### Stored data
════════

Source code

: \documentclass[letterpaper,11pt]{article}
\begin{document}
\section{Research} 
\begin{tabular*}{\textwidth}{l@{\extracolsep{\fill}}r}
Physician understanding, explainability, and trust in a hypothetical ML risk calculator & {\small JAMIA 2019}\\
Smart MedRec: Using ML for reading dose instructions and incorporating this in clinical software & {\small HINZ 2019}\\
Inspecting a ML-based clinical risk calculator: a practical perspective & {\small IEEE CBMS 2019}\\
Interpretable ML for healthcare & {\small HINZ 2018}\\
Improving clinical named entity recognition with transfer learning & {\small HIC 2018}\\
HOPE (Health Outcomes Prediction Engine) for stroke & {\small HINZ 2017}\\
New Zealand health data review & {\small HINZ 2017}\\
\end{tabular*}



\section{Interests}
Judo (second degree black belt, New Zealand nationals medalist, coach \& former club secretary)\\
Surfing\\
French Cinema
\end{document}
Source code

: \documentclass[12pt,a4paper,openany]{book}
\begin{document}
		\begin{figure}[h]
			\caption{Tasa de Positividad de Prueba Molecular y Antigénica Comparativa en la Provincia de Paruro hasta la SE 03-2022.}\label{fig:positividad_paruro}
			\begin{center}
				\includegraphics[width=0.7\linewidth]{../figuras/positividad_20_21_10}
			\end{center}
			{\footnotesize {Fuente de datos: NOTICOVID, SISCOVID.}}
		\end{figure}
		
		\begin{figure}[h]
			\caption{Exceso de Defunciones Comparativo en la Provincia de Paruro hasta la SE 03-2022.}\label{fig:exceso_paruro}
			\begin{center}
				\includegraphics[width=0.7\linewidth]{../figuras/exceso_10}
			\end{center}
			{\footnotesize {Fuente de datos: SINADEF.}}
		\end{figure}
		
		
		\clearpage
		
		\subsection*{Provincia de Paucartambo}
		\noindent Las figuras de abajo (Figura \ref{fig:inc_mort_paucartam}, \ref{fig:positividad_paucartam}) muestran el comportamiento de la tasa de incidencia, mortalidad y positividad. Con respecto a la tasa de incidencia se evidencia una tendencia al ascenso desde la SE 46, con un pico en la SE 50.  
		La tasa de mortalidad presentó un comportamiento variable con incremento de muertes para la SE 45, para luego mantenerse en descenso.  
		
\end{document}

════════

### About this exercise
Go through the entries and filter for lines holding the word "footnotesize"; copy each match.

### Result of this exercise
			{\footnotesize {Fuente de datos: NOTICOVID, SISCOVID.}}
			{\footnotesize {Fuente de datos: SINADEF.}}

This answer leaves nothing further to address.